Cognito + Amplify Auth Flows
Building Secure, Scalable Sign-In with Google & Apple for Apps
Introduction
Every great app starts with a simple promise: “Log in, and your world syncs instantly.”
Behind that seamless experience is a complex system of user authentication, token management, and identity federation.
With AWS Cognito + Amplify gives you a powerful, production-ready foundation for managing users — from classic email/password logins to social sign-ins like Google and Apple.
In this post, we’ll walk through what Cognito is, how it works with Amplify, and how to set up a complete Flutter authentication flow — including Hosted UI, Pre-Sign-Up triggers, and social identity providers — step by step.
Goal of This Tutorial
By the end, you’ll have:
- A working Cognito User Pool connected to your Flutter app
- Secure email/password and Google + Apple sign-in options
- A Pre-Sign-Up Lambda to customize onboarding rules
- Clear insight into tokens, triggers, and federated flows
1. Understanding Cognito: The Foundation
Amazon Cognito is AWS’s managed service for user authentication and identity federation.
It comes with two core components:
User Pool
A user directory that stores users' credentials, handles sign-up/sign-in, password reset, email/phone verification, MFA, and returns secure JWT tokens (ID, Access, Refresh).
Identity Pool
Used to grant temporary AWS credentials (via IAM roles) so users can directly access AWS resources like S3 or DynamoDB.
Why It Matters
Cognito abstracts away the security-heavy parts of auth: password hashing, verification flows, token lifecycle, and compliance (HIPAA, GDPR). It scales to millions of users with minimal backend code.
Architecture Diagram:
Show “Flutter App → Amplify SDK → Cognito User Pool → Lambda Trigger → AWS APIs”. Caption: “Cognito Auth architecture flow with Amplify.”

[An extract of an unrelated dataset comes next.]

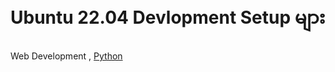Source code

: ﻿# Ubuntu 22.04 Devlopment Setup များ
Web Development , [Python ](https://github.com/kyawkoko232/Ubuntu-Development-Setup/blob/master/Python.md "Python ")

2. How Cognito Keeps You Logged In
When a user signs in, Cognito returns three JWTs:
| Token Type | Purpose | Typical Expiry |
|---|---|---|
| ID Token | Contains user claims (name, email, etc.) | 1 hour |
| Access Token | Authorizes calls to Cognito APIs | 1 hour |
| Refresh Token | Used to get new tokens silently | Up to 30 days |
Amplify automatically handles refreshing tokens — your app just needs to check the session status.
3. Setting Up Cognito + Amplify in Flutter
Step 1. Initialize Amplify in Your Project
amplify init -> Choose your environment, editor, and default AWS region.
Step 2. Add Auth
amplify add auth -> Select the Default configuration with Social Provider, and choose Google and Apple.
Step 3. Push Changes
amplify push -> This creates your User Pool, optional Identity Pool, and generates a amplifyconfiguration.dart file for Flutter.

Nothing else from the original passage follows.